JurisdictionUnited States
Publication year2022

§ 29A.10 Co-Brokerage in the Commercial Setting

[1]—In General

In residential leasing transactions, the brokers predominantly represent landlords. Tenant representation is quite rare. In the commercial arena, however, brokers may have a leasing function in addition to the other functions set forth in the management and leasing agreement for a building, or they may be hired by landlords for a specific project or time period, or by sublandlords, tenants or subtenants. In addition, commercial deals present potentially greater complexity than most residential deals. In these various settings, dealings between commercial real estate brokers, and the substance of co-brokerage agreements, depend in large part on the character of the brokers' relationship with the relevant parties and the resultant negotiation leverage between the primary broker and the co-broker.

When a building owner and its agent enter into a management and leasing agreement, a co-brokers are commonly called "outside" brokers. If an exclusive agent is hired only for leasing one specific space in the building or for a specific project with a limited time period, cooperating brokers are commonly termed "co-brokers." The latter term is also prevalent for cooperating brokers in cases where an existing tenant hires a broker for subleasing its space and when a prospective tenant or subtenant hires a broker to find a suitable premises. Often, however, the terms "cooperating broker," "co-broker" and "outside broker" are simply used interchangeably. On occasion, a building owner might enter into a direct agreement with two brokers, both of whom would be acting together as prime brokers and sharing the commission.

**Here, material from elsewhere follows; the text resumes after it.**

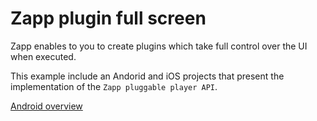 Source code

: # Zapp plugin full screen

Zapp enables to you to create plugins which take full control over the UI when executed.

This example include an Andorid and iOS projects that present the implementation of the `Zapp pluggable player API`.

[Android overview](./android)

Co-brokerage agreements raise some basic issues. The first is whether or not the primary broker has the right to hire a co-broker. It would appear self-defeating for owners or landlords to deny such a right, but often they want to limit cooperating brokers or impose conditions on the use of cooperating brokers to limit their costs, to assure themselves that the broker is giving proper attention and providing quality service and to limit potential claims or other issues.1 In addition to the primary broker's obligation to comply with such limitations and conditions, some or all of such limitations and conditions might have to be included in the co-brokerage agreement. The parties will need to determine and comply with any legal requirements.2

Another basic issue is the commission and the payment conditions. It is a common convention, especially in New York City, for the building leasing agent's agreement with the owner to provide that if the leasing agent is the sole procuring cause of the tenant deal, then one full commission is paid to the agent, but if a cooperating broker is involved, then one and one-half of a full commission is paid to the leasing agent to be divided with the co-broker pursuant to their separate co-brokerage agreement. This allows a sufficient level of commission in the pot to divide between the broker and co-broker to serve as an incentive for the co-broker's involvement. If the owner's agent is hired for a particular transaction rather than as the leasing agent for the building, there is less incentive for the owner to agree to one and one-half commission rate if a co-broker gets involved.

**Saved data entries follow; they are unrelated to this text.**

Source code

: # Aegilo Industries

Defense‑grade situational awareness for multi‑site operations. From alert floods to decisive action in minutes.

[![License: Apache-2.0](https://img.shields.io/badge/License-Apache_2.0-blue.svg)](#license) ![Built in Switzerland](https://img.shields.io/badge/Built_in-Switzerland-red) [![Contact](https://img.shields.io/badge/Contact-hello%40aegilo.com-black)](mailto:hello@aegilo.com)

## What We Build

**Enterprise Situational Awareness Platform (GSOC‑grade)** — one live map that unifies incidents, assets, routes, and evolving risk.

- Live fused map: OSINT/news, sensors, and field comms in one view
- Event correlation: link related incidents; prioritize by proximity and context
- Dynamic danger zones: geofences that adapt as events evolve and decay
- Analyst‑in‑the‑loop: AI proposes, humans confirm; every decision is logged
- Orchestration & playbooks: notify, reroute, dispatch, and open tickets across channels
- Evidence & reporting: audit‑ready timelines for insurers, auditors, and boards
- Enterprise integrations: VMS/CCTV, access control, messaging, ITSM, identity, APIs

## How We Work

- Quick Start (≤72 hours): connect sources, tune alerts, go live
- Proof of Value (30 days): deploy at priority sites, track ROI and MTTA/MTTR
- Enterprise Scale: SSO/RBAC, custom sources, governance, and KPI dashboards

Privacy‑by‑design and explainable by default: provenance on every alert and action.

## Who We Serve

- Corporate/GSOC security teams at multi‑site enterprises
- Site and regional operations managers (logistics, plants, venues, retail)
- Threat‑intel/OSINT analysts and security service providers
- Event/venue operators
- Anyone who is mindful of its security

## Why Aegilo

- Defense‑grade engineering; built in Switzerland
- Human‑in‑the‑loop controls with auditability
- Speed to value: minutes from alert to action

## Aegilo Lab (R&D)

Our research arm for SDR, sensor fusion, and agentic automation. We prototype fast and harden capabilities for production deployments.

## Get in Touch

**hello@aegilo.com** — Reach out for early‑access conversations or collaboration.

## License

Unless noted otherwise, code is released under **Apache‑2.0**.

The method and timing of the commission payment to the outside broker or co-broker is a matter for negotiation, but should be subject to the primary broker's receipt of the commission from the owner or landlord. If the agreement does not state that the primary broker must receive the commission first, the co-broker might earn its commission and have it due and payable prior to the prime broker's receipt of payment from the owner or landlord. If the broker represents the tenant or subtenant, it is common for the brokerage agreement to provide that the broker will attempt to collect the commission from the landlord or sublandlord, and if the landlord or sublandlord does not pay the tenant or subtenant would be obligated to pay the full commission or the difference between the landlord's or sublandlord's payment and the broker's full commission rates. The co-brokerage agreement should provide that, in such circumstances, the prime broker's payment to the co-broker is subject only to the actual commission received by the prime broker, in case only a partial commission is paid by the landlord or the tenant does not pay. In certain circumstances, the co-broker might have the obligation to collect the commission and then pay the prime broker its agreed upon share.

Other conditions for payment of the commission to the co-broker may mirror the conditions contained in the primary broker's agreement with the owner/landlord. For example, there may be a...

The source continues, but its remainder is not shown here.